Stored data
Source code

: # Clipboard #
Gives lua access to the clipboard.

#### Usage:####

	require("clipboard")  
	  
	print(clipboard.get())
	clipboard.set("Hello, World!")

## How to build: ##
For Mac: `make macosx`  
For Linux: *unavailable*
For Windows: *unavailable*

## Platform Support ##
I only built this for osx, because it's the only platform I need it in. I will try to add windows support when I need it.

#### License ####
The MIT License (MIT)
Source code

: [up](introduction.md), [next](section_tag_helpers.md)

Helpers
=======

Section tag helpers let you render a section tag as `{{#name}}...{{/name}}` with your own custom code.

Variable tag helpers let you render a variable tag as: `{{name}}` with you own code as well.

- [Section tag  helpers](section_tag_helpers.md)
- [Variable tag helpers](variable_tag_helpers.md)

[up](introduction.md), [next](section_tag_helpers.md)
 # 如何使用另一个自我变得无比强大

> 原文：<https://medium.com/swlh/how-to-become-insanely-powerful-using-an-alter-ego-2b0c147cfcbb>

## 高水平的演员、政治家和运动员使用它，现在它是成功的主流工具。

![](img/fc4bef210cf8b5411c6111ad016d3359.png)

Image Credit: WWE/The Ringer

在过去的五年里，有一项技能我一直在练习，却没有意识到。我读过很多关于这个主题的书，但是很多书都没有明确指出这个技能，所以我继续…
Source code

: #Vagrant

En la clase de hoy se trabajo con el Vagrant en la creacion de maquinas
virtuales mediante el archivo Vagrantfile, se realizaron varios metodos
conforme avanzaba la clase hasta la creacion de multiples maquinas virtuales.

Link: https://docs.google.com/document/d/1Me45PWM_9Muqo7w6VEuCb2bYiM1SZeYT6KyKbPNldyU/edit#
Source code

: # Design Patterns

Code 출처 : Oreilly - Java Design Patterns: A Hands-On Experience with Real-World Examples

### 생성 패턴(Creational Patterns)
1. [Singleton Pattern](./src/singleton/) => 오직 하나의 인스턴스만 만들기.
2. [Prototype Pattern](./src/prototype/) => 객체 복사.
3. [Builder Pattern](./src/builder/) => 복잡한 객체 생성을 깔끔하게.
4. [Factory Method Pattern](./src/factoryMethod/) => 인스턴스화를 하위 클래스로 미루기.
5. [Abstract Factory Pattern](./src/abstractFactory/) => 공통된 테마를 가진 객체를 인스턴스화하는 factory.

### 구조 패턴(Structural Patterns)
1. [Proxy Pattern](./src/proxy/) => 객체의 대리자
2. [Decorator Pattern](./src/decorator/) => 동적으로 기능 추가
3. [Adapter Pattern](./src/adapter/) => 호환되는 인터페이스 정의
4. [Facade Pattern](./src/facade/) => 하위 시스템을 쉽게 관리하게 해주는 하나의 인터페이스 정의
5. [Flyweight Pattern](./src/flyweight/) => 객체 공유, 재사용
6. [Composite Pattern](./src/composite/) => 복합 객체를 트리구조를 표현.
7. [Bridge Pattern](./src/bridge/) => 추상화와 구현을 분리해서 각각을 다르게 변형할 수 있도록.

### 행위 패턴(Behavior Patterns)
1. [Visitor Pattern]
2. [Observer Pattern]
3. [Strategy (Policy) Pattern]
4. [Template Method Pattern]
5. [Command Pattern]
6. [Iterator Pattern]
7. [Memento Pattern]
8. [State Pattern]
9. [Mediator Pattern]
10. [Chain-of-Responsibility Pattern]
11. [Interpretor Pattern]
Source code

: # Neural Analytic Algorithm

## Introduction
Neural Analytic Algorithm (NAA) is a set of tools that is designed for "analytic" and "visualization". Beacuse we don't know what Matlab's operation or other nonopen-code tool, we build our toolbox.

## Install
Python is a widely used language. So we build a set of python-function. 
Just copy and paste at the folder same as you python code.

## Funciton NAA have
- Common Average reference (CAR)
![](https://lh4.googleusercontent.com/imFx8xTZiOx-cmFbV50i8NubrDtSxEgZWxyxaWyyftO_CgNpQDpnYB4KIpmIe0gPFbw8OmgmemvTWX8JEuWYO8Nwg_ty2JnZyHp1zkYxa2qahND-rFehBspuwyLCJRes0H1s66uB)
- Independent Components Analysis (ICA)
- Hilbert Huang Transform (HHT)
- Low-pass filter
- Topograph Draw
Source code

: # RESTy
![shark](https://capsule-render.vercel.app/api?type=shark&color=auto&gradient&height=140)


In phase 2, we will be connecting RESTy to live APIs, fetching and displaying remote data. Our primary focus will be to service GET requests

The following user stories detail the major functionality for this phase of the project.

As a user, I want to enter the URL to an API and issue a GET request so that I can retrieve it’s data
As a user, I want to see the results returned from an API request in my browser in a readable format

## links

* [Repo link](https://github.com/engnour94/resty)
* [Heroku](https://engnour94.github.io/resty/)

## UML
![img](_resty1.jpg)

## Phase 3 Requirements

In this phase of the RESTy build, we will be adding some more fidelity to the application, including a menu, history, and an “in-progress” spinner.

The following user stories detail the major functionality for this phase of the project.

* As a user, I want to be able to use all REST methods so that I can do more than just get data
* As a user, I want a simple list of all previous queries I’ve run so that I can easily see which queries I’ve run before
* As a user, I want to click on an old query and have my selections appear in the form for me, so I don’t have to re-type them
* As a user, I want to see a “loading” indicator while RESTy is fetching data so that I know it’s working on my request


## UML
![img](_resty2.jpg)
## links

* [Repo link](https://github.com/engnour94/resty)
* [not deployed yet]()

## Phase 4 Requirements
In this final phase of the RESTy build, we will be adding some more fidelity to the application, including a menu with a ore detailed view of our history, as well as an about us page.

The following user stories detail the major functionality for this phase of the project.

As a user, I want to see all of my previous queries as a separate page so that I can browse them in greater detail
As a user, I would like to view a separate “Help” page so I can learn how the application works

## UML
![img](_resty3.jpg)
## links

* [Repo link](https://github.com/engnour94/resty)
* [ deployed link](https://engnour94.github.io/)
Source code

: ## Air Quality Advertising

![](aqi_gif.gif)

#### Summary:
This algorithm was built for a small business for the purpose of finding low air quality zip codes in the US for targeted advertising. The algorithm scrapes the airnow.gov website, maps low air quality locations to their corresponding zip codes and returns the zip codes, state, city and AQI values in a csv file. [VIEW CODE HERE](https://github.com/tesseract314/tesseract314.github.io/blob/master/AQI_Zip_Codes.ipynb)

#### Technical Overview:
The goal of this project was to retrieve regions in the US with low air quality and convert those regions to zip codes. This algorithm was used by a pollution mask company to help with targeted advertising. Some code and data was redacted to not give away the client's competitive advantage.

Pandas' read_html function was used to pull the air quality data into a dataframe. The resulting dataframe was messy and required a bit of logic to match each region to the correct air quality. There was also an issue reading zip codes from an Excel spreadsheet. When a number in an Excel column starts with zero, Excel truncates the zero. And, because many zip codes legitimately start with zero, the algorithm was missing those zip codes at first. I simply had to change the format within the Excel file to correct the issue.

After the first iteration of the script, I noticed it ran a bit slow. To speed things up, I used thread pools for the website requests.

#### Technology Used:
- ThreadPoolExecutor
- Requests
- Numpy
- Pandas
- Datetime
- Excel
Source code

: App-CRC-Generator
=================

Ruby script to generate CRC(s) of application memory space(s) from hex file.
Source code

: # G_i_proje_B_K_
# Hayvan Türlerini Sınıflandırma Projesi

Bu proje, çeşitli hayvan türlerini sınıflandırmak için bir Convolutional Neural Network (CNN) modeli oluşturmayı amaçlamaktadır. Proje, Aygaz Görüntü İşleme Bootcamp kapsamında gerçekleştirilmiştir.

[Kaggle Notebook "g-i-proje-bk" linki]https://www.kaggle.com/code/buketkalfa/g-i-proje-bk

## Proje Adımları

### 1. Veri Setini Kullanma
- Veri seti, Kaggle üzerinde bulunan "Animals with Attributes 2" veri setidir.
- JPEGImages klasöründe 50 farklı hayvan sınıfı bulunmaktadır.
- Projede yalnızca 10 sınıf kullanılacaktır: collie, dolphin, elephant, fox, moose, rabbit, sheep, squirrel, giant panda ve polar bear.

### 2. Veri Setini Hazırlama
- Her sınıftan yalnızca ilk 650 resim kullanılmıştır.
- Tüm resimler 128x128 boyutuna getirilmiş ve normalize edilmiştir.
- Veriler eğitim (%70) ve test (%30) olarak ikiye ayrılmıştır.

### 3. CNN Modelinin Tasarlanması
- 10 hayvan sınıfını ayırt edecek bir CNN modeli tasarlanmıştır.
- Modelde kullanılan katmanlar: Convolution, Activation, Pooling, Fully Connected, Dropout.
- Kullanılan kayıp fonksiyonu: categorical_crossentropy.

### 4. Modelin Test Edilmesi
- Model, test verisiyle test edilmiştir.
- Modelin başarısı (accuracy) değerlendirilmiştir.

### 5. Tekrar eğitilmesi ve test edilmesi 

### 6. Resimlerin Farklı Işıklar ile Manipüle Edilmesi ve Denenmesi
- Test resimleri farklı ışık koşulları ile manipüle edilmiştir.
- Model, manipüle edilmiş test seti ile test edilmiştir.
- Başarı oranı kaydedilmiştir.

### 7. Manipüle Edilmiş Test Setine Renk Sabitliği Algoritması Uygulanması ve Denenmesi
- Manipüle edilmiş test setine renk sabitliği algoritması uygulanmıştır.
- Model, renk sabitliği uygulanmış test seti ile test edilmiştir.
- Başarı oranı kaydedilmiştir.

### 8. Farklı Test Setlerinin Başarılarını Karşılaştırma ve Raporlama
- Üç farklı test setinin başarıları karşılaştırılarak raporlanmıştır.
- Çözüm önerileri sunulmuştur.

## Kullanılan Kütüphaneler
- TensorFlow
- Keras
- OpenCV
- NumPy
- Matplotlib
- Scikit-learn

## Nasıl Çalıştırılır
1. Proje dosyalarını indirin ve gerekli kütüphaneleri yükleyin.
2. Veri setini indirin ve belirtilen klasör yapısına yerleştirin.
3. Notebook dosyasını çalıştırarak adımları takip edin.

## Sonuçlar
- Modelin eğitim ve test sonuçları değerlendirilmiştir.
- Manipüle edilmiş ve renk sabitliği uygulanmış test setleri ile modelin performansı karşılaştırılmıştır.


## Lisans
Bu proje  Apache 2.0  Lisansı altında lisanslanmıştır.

#### [Exercise directions]
Looking at the records above, return exactly the lines from the line with "3. [Strategy (Policy) Pattern]" to the line with "- Common Average reference (CAR)", both ends included.

#### [Solution to this exercise]
3. [Strategy (Policy) Pattern]
4. [Template Method Pattern]
5. [Command Pattern]
6. [Iterator Pattern]
7. [Memento Pattern]
8. [State Pattern]
9. [Mediator Pattern]
10. [Chain-of-Responsibility Pattern]
11. [Interpretor Pattern]
Source code

: # Neural Analytic Algorithm

## Introduction
Neural Analytic Algorithm (NAA) is a set of tools that is designed for "analytic" and "visualization". Beacuse we don't know what Matlab's operation or other nonopen-code tool, we build our toolbox.

## Install
Python is a widely used language. So we build a set of python-function. 
Just copy and paste at the folder same as you python code.

## Funciton NAA have
- Common Average reference (CAR)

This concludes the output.